What needs to be done ::
Every line below that has "well" in it should be copied.

-- Available data follows --

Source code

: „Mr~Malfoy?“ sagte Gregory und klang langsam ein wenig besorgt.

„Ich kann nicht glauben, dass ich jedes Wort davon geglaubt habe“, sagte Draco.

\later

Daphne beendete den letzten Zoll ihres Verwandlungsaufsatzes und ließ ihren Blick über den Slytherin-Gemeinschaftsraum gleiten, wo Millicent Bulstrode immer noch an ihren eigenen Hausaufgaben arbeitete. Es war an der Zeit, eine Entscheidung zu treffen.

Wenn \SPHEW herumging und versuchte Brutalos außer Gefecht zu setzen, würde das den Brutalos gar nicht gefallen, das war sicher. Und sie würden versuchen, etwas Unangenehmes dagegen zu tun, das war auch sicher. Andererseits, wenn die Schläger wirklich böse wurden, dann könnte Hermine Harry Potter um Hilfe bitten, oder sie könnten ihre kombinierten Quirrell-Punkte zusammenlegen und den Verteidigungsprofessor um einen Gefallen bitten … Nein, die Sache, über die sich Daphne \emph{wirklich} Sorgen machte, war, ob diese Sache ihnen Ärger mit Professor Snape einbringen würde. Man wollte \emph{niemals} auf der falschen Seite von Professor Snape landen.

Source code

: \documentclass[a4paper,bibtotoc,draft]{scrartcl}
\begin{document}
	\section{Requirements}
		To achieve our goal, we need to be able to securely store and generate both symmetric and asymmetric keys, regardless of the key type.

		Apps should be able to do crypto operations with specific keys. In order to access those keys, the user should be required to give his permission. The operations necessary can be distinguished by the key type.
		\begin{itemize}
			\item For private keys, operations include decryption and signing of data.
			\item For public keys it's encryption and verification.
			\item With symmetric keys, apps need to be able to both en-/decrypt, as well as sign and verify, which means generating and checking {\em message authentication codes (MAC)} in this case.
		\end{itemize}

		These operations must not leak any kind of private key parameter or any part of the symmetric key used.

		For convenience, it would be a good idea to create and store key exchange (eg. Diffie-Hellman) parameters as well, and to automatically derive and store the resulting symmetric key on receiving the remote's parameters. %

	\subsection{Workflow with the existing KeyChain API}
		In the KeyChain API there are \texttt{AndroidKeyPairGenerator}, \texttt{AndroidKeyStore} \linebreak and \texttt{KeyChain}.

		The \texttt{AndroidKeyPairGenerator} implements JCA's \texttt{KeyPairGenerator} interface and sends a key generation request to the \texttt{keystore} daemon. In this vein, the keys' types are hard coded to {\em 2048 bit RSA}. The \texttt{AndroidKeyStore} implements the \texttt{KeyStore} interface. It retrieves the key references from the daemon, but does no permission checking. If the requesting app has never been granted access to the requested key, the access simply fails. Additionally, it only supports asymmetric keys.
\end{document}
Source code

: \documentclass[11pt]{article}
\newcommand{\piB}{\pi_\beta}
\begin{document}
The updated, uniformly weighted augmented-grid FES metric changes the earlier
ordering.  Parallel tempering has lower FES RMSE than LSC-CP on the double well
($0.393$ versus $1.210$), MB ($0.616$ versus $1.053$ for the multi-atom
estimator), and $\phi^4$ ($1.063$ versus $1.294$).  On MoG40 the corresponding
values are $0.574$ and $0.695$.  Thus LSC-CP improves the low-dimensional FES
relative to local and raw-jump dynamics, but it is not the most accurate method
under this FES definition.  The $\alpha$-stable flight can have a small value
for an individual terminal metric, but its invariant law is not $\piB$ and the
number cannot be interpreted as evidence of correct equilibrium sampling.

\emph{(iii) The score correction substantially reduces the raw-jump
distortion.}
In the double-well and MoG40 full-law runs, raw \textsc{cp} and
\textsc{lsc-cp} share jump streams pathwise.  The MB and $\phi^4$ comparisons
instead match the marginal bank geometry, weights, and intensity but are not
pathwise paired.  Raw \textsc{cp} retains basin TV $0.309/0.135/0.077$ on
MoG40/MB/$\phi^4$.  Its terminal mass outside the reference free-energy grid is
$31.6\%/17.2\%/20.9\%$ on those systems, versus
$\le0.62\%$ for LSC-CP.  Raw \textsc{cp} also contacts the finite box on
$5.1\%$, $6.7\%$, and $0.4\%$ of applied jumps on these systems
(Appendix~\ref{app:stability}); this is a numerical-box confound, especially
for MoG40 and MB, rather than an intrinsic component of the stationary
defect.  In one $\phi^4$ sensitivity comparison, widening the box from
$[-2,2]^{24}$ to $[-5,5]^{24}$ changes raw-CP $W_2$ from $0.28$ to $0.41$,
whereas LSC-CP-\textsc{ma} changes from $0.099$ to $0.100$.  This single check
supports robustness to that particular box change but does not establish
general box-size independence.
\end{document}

-- Available data concluded --

Expected answer ::
			\item With symmetric keys, apps need to be able to both en-/decrypt, as well as sign and verify, which means generating and checking {\em message authentication codes (MAC)} in this case.
		For convenience, it would be a good idea to create and store key exchange (eg. Diffie-Hellman) parameters as well, and to automatically derive and store the resulting symmetric key on receiving the remote's parameters. %
ordering.  Parallel tempering has lower FES RMSE than LSC-CP on the double well
In the double-well and MoG40 full-law runs, raw \textsc{cp} and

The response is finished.